▶ _What you should do_: When you reach a picture, pass over it; otherwise repeat the listing word for word.

▶ _Record extracts_:
Start of Block
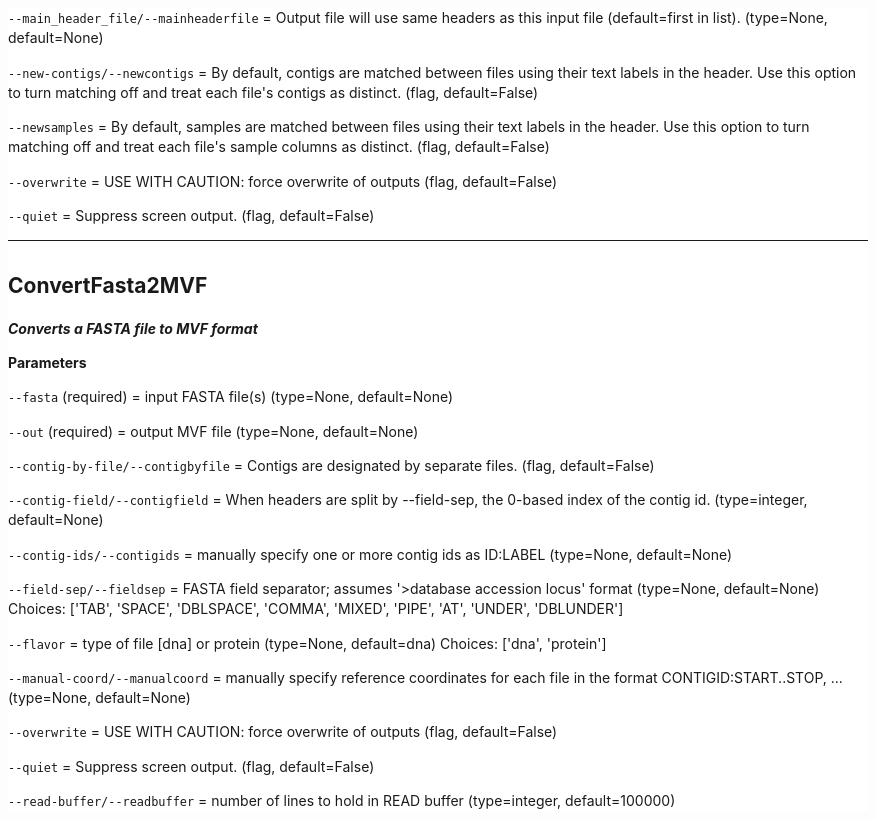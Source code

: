 ``--main_header_file/--mainheaderfile`` = Output file will use same headers as this input file (default=first in list). (type=None, default=None)


``--new-contigs/--newcontigs`` = By default, contigs are matched between files using their text labels in the header. Use this option to turn matching off and treat each file's contigs as distinct. (flag, default=False)



``--newsamples`` = By default, samples are matched between files using their text labels in the header. Use this option to turn matching off and treat each file's sample columns as distinct. (flag, default=False)



``--overwrite`` = USE WITH CAUTION: force overwrite of outputs (flag, default=False)



``--quiet`` = Suppress screen output. (flag, default=False)


---

## ConvertFasta2MVF
***Converts a FASTA file to MVF format***

**Parameters**


``--fasta`` (required) = input FASTA file(s) (type=None, default=None)

``--out`` (required) = output MVF file (type=None, default=None)


``--contig-by-file/--contigbyfile`` = Contigs are designated by separate files. (flag, default=False)


``--contig-field/--contigfield`` = When headers are split by --field-sep, the 0-based index of the contig id. (type=integer, default=None)

``--contig-ids/--contigids`` = manually specify one or more contig ids as ID:LABEL (type=None, default=None)

``--field-sep/--fieldsep`` = FASTA field separator; assumes '>database accession locus' format (type=None, default=None)
Choices: ['TAB', 'SPACE', 'DBLSPACE', 'COMMA', 'MIXED', 'PIPE', 'AT', 'UNDER', 'DBLUNDER']

``--flavor`` = type of file [dna] or protein (type=None, default=dna)
Choices: ['dna', 'protein']

``--manual-coord/--manualcoord`` = manually specify reference coordinates for each file in the format CONTIGID:START..STOP, ... (type=None, default=None)


``--overwrite`` = USE WITH CAUTION: force overwrite of outputs (flag, default=False)



``--quiet`` = Suppress screen output. (flag, default=False)


``--read-buffer/--readbuffer`` = number of lines to hold in READ buffer (type=integer, default=100000)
End of Block
▶ _Written solution_:
Source code

: ``--main_header_file/--mainheaderfile`` = Output file will use same headers as this input file (default=first in list). (type=None, default=None)


``--new-contigs/--newcontigs`` = By default, contigs are matched between files using their text labels in the header. Use this option to turn matching off and treat each file's contigs as distinct. (flag, default=False)



``--newsamples`` = By default, samples are matched between files using their text labels in the header. Use this option to turn matching off and treat each file's sample columns as distinct. (flag, default=False)



``--overwrite`` = USE WITH CAUTION: force overwrite of outputs (flag, default=False)



``--quiet`` = Suppress screen output. (flag, default=False)


---

## ConvertFasta2MVF
***Converts a FASTA file to MVF format***

**Parameters**


``--fasta`` (required) = input FASTA file(s) (type=None, default=None)

``--out`` (required) = output MVF file (type=None, default=None)


``--contig-by-file/--contigbyfile`` = Contigs are designated by separate files. (flag, default=False)


``--contig-field/--contigfield`` = When headers are split by --field-sep, the 0-based index of the contig id. (type=integer, default=None)

``--contig-ids/--contigids`` = manually specify one or more contig ids as ID:LABEL (type=None, default=None)

``--field-sep/--fieldsep`` = FASTA field separator; assumes '>database accession locus' format (type=None, default=None)
Choices: ['TAB', 'SPACE', 'DBLSPACE', 'COMMA', 'MIXED', 'PIPE', 'AT', 'UNDER', 'DBLUNDER']

``--flavor`` = type of file [dna] or protein (type=None, default=dna)
Choices: ['dna', 'protein']

``--manual-coord/--manualcoord`` = manually specify reference coordinates for each file in the format CONTIGID:START..STOP, ... (type=None, default=None)


``--overwrite`` = USE WITH CAUTION: force overwrite of outputs (flag, default=False)



``--quiet`` = Suppress screen output. (flag, default=False)


``--read-buffer/--readbuffer`` = number of lines to hold in READ buffer (type=integer, default=100000)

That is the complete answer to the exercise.